What to produce: Report every line of the records below that includes the string "index".

Stored data entries:

######

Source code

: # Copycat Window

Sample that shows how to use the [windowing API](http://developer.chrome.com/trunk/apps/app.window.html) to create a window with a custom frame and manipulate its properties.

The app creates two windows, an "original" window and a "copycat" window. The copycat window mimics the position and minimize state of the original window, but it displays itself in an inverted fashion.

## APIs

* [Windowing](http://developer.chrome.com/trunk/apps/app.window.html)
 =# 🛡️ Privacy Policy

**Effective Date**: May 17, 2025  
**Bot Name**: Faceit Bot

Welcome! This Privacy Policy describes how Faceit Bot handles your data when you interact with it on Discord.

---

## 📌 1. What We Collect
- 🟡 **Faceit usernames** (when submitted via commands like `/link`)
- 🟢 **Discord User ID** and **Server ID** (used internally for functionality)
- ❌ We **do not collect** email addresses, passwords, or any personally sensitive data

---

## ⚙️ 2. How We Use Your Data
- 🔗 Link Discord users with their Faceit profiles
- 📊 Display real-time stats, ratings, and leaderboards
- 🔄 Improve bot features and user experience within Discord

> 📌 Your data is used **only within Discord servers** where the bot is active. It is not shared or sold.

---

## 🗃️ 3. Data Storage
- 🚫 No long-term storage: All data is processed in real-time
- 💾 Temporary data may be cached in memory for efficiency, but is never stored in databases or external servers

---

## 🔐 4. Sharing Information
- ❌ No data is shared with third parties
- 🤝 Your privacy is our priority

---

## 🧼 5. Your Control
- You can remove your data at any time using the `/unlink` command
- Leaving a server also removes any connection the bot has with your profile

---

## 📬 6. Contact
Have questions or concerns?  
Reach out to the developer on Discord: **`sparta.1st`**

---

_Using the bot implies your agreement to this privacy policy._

######

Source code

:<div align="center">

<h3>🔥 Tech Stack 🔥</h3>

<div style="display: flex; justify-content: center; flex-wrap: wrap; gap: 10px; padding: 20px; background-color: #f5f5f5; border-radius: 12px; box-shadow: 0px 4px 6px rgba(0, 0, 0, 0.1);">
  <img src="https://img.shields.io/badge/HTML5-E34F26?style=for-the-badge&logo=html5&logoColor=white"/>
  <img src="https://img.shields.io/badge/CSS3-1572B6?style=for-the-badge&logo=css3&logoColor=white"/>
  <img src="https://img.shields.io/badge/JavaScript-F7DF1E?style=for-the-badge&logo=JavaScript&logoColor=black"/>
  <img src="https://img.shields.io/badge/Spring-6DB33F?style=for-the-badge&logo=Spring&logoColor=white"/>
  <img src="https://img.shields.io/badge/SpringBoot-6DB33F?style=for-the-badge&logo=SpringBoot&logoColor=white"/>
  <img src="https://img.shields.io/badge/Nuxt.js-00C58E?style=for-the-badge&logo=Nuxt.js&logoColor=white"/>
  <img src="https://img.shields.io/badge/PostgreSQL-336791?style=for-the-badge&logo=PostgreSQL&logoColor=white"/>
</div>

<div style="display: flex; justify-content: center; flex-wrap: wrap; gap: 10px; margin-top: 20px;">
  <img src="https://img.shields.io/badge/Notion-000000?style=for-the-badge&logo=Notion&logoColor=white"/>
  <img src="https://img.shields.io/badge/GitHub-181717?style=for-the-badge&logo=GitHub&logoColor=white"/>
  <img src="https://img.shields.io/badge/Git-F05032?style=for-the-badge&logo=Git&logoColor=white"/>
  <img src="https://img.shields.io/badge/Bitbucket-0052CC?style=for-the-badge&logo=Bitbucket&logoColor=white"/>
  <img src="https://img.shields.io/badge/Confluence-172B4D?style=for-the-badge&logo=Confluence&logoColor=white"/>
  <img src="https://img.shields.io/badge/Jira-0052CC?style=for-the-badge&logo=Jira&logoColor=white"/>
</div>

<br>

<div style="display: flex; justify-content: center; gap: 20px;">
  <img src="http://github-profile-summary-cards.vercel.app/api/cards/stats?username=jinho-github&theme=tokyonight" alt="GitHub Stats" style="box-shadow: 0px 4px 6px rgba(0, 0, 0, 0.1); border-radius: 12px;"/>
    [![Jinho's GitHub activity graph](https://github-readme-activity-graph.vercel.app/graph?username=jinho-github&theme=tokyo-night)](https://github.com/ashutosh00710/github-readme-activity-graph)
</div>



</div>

######

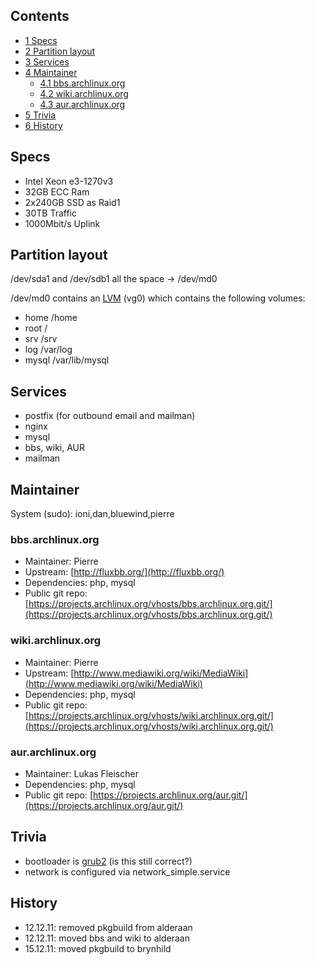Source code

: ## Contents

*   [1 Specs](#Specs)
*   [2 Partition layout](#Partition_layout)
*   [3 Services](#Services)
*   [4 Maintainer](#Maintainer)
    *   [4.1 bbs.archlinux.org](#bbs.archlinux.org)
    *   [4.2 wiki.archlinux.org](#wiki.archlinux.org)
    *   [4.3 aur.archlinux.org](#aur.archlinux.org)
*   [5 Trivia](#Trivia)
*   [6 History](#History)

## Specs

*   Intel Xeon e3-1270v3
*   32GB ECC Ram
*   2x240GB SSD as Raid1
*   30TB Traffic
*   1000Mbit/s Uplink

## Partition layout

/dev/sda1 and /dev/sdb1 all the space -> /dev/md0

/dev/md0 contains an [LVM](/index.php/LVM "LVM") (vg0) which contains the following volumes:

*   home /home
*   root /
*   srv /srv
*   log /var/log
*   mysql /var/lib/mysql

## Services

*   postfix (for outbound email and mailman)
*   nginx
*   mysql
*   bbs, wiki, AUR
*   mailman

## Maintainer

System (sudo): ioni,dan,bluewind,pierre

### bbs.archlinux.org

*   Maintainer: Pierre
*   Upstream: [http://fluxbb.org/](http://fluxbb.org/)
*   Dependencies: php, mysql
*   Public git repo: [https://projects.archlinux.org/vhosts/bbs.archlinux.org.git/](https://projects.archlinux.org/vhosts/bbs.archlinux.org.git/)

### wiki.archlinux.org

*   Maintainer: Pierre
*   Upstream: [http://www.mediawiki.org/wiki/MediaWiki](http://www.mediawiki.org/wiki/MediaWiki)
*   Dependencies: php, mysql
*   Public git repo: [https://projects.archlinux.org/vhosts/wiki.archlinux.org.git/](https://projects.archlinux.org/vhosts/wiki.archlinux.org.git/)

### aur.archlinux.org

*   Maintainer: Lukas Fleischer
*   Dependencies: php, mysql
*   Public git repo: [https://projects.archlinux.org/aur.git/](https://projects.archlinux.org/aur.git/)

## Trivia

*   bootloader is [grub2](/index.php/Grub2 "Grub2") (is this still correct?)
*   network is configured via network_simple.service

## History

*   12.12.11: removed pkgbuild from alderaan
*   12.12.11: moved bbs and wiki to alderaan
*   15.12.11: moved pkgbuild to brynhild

######

Output:
/dev/md0 contains an [LVM](/index.php/LVM "LVM") (vg0) which contains the following volumes:
*   bootloader is [grub2](/index.php/Grub2 "Grub2") (is this still correct?)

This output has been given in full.